Выжимки из досье на потенциального босса Пшика были следующими: Уиллард Карнахан, поставщик всего законного и незаконного. Не гнушался вообще ничем, насколько Пшик слышал. Сарафанное радио трещало о том, как недавно во Французском квартале Карнахан уложил уличного барыгу в кому – из-за дозы кокса, которая оказалась детской присыпкой и забила ему ноздри – и больше никогда не пересечет мосты-близнецы в связи с возмездием, ожидавшем его в Новом Орлеане от рук начальства мелкого деляги. Уиллард был судоходцем: он мог вести корабль по реке Перл, ни разу не зацепив берег. Днем он занимался лодочными экскурсиями, а ночами крутил сделки в крохотных притоках – хоть с закрытыми глазами, если придется. Карнахан владел перегонным цехом, полностью законным предприятием, пока в нем не гнали мутный самогон. По официальной версии, Карнахан занимался очисткой воды, а в действительности – древним как мир делом производства бальзама на душу, для жаждущих алкоголя болотных псов. Участок шерифа в Слайделле получал откаты бутылями, так что все по большому счету плевать хотели на происходящее. Однако бутыли были тяжелыми, а значит, прикинул Пшик, Карнахану пригодится чернорабочий, знавший болота почти так же хорошо, как и он сам.

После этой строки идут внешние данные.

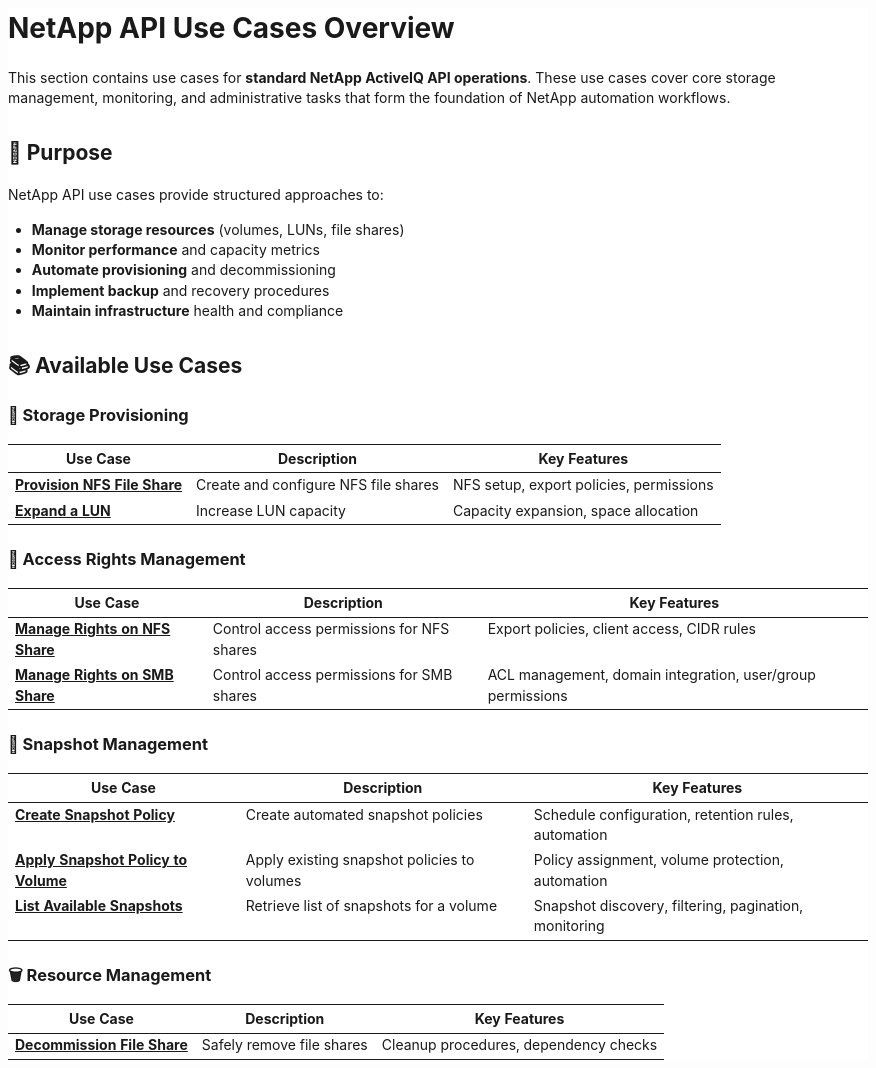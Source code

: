 # NetApp API Use Cases Overview

This section contains use cases for **standard NetApp ActiveIQ API operations**. These use cases cover core storage management, monitoring, and administrative tasks that form the foundation of NetApp automation workflows.

## 🎯 Purpose

NetApp API use cases provide structured approaches to:

- **Manage storage resources** (volumes, LUNs, file shares)
- **Monitor performance** and capacity metrics
- **Automate provisioning** and decommissioning
- **Implement backup** and recovery procedures
- **Maintain infrastructure** health and compliance

## 📚 Available Use Cases

### 💾 Storage Provisioning

| Use Case                                                   | Description                          | Key Features                            |
| ---------------------------------------------------------- | ------------------------------------ | --------------------------------------- |
| [**Provision NFS File Share**](provision_nfs_fileshare.md) | Create and configure NFS file shares | NFS setup, export policies, permissions |
| [**Expand a LUN**](expand_lun.md)                          | Increase LUN capacity                | Capacity expansion, space allocation    |

### 🔐 Access Rights Management

| Use Case                                                        | Description                               | Key Features                                               |
| --------------------------------------------------------------- | ----------------------------------------- | ---------------------------------------------------------- |
| [**Manage Rights on NFS Share**](manage_rights_on_nfs_share.md) | Control access permissions for NFS shares | Export policies, client access, CIDR rules                 |
| [**Manage Rights on SMB Share**](manage_rights_on_smb_share.md) | Control access permissions for SMB shares | ACL management, domain integration, user/group permissions |

### 📸 Snapshot Management

| Use Case                                                                  | Description                                 | Key Features                                          |
| ------------------------------------------------------------------------- | ------------------------------------------- | ----------------------------------------------------- |
| [**Create Snapshot Policy**](create_snapshot_policy.md)                   | Create automated snapshot policies          | Schedule configuration, retention rules, automation   |
| [**Apply Snapshot Policy to Volume**](apply_snapshot_policy_to_volume.md) | Apply existing snapshot policies to volumes | Policy assignment, volume protection, automation      |
| [**List Available Snapshots**](list_available_snapshots.md)               | Retrieve list of snapshots for a volume     | Snapshot discovery, filtering, pagination, monitoring |

### 🗑️ Resource Management

| Use Case                                                 | Description               | Key Features                          |
| -------------------------------------------------------- | ------------------------- | ------------------------------------- |
| [**Decommission File Share**](decommission_fileshare.md) | Safely remove file shares | Cleanup procedures, dependency checks |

Они договорились о поздней встрече на старой пристани Хани-Айленда. Пшик предположил, что потом, когда он хорошо себя проявит, ему позволят забирать товар у пристани самого Карнахана. А пока – его ждала проверка.
«Ну а вдруг я типа малолетний наркоша», – подумал Пшик, высматривая Уилларда из своей пироги среди камышей у западного берега.
Вид открывался вполне себе, лунный свет отражался от листьев кипариса, и всякое такое. Пшик увидел у самой кромки воды Карнахана, в узких джинсах и футболке без рукавов. Однако будущий босс пришел не один. На причале стояли двое: Карнахан с этой его всклокоченной прической а-ля «Твистед Систер» и здоровяк размером с холодильник. А здоровяком этим был не кто иной, как Ридженс Хук, в чем вообще не оставалось никаких сомнений.